**Required action**
Each line from the one that contains "- Example of Expo Code" through the end of the entries should be repeated exactly, with nothing added.

|---|

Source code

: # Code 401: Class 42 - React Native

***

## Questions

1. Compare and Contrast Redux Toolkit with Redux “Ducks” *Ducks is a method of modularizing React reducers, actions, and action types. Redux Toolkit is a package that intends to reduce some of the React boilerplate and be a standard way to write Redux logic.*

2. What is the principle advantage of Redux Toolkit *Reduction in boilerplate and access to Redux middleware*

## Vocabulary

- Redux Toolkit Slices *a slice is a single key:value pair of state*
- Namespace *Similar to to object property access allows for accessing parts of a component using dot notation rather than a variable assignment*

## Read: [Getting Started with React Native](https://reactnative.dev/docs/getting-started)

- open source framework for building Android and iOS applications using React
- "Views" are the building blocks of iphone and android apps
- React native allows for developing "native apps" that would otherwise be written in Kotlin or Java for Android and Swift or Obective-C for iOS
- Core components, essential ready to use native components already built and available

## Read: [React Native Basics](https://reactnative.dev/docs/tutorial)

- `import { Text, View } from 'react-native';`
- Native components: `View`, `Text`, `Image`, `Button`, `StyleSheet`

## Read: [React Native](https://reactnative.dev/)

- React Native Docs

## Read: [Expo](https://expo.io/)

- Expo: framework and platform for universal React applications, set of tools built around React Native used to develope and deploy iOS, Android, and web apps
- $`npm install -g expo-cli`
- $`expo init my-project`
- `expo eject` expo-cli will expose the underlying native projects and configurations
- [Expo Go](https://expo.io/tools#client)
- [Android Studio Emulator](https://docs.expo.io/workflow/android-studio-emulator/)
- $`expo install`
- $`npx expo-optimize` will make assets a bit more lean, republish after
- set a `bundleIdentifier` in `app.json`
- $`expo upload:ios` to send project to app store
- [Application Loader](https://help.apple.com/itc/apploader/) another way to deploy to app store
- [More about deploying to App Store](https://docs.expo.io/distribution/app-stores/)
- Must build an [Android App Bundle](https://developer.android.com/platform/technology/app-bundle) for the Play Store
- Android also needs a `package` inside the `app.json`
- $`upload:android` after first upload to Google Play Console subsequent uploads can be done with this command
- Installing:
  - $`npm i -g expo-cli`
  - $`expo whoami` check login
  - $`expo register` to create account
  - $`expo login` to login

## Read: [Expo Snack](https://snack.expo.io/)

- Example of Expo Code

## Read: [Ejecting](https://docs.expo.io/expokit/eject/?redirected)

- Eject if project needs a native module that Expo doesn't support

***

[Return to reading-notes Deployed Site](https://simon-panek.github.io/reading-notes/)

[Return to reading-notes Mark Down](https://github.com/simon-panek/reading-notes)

|---|

**Written response**
- Example of Expo Code

## Read: [Ejecting](https://docs.expo.io/expokit/eject/?redirected)

- Eject if project needs a native module that Expo doesn't support

***

[Return to reading-notes Deployed Site](https://simon-panek.github.io/reading-notes/)

[Return to reading-notes Mark Down](https://github.com/simon-panek/reading-notes)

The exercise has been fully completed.